*** Opening of DATA IN THIS EXERCISE ***

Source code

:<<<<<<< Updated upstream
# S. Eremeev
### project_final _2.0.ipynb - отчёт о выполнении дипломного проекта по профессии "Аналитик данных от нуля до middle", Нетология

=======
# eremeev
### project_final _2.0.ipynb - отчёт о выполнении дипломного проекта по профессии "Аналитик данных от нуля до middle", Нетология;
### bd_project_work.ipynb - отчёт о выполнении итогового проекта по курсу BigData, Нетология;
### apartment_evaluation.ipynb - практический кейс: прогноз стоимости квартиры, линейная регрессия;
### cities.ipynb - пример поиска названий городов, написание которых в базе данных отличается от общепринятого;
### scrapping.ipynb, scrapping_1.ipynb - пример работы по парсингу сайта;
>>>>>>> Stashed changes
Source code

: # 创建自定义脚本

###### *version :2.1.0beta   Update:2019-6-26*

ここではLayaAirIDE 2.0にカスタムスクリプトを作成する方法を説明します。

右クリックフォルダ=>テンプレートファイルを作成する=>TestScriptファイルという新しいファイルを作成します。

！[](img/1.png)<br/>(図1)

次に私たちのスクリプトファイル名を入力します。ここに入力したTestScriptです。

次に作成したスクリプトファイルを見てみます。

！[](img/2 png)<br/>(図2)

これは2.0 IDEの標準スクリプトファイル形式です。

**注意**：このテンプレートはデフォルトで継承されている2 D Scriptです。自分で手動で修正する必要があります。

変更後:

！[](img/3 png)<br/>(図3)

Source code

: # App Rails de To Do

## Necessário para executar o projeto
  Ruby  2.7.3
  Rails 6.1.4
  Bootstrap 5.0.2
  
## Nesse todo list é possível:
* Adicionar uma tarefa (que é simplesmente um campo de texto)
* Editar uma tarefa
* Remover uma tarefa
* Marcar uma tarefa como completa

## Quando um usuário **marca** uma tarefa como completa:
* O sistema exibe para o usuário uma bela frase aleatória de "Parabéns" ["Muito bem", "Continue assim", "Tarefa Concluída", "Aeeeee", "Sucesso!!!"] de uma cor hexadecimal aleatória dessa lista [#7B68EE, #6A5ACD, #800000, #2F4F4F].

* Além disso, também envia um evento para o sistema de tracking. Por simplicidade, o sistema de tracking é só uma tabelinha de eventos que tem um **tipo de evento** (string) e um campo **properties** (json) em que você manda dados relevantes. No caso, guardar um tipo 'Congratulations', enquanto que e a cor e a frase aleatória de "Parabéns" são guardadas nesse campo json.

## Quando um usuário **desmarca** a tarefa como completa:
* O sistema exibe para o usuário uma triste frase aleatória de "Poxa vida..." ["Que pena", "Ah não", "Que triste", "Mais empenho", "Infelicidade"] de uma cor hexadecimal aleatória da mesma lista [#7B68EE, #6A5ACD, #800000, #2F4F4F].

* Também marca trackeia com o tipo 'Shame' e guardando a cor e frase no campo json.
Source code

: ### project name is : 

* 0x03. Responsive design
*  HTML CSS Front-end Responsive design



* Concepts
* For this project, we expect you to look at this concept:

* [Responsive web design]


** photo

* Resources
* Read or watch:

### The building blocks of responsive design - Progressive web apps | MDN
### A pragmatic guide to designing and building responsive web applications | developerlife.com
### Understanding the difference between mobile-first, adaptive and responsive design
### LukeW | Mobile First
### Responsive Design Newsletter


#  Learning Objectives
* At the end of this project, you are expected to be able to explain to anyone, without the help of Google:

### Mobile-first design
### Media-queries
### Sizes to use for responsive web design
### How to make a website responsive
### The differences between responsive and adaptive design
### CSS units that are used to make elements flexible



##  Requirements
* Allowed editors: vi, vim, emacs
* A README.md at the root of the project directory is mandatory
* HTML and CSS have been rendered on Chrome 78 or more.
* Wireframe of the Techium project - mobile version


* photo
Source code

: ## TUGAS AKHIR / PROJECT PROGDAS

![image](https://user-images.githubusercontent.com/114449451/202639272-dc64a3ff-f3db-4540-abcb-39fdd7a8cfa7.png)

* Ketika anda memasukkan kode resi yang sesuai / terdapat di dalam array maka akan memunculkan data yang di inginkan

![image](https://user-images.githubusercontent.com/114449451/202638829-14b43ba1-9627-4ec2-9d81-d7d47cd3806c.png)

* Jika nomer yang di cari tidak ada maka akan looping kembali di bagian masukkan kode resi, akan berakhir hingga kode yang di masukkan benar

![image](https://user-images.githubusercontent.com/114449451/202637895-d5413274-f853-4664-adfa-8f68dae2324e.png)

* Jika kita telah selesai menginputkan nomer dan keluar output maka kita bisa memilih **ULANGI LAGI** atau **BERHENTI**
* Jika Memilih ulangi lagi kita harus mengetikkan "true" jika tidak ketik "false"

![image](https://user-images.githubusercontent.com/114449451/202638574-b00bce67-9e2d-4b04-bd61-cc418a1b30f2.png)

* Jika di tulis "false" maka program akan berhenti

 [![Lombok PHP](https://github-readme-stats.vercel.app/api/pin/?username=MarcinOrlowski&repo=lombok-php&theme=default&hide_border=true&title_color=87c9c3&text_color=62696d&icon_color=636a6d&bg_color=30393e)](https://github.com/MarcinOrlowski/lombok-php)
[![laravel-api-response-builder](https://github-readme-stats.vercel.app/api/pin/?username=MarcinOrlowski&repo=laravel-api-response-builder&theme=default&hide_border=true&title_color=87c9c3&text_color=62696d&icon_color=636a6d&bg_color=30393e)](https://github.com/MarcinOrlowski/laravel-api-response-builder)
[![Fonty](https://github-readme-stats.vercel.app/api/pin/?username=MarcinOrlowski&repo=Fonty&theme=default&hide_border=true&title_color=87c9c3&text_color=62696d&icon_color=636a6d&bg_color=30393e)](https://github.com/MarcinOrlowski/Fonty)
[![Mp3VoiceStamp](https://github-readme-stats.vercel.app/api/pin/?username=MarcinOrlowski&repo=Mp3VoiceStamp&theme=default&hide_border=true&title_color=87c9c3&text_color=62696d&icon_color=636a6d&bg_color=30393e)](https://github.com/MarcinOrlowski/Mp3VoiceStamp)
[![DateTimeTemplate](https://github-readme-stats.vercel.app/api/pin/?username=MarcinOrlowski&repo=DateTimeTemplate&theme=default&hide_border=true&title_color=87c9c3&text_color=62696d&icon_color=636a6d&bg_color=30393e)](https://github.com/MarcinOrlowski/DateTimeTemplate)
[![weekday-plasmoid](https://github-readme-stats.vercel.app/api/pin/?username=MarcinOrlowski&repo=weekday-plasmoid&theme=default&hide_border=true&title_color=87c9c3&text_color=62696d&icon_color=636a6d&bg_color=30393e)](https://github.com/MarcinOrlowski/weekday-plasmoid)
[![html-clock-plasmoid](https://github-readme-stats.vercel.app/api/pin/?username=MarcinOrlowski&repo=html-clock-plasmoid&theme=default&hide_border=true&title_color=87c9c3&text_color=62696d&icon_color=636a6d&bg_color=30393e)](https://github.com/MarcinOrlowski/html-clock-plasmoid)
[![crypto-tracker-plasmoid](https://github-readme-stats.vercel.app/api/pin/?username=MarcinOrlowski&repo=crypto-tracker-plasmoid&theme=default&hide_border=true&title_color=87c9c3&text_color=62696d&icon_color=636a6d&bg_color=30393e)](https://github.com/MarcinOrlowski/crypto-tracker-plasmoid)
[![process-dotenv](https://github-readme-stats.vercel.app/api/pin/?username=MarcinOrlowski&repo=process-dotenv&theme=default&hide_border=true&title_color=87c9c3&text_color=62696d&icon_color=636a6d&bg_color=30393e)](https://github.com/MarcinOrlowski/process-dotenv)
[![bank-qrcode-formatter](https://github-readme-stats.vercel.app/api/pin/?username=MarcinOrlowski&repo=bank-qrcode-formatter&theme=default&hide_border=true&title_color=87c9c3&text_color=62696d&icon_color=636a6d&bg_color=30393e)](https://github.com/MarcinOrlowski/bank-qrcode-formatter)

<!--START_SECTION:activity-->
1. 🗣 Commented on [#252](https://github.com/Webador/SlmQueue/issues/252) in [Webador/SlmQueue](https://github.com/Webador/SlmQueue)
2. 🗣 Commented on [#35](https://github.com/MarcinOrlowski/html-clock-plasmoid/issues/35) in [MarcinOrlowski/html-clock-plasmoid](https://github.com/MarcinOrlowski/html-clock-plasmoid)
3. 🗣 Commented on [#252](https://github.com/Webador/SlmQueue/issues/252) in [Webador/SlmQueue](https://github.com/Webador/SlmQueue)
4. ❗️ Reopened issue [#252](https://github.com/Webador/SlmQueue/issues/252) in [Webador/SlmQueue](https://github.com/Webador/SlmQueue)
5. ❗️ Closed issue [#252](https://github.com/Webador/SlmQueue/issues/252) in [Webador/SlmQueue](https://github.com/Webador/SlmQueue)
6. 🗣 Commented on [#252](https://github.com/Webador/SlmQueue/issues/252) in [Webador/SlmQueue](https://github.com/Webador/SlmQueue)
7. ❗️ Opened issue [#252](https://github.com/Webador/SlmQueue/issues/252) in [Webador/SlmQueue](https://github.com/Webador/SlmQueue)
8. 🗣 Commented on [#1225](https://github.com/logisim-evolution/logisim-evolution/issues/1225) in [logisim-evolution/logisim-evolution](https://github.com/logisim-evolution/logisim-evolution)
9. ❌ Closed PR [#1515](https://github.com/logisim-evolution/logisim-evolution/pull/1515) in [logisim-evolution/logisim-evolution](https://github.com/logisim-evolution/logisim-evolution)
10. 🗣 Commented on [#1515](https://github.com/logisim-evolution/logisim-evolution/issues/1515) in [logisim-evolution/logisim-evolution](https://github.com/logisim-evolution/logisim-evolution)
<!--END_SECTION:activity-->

*** Close of DATA IN THIS EXERCISE ***

REQUIRED ACTION: Out of the material above, gather each line where "Closed" appears.

ANSWER BOX:
5. ❗️ Closed issue [#252](https://github.com/Webador/SlmQueue/issues/252) in [Webador/SlmQueue](https://github.com/Webador/SlmQueue)
9. ❌ Closed PR [#1515](https://github.com/logisim-evolution/logisim-evolution/pull/1515) in [logisim-evolution/logisim-evolution](https://github.com/logisim-evolution/logisim-evolution)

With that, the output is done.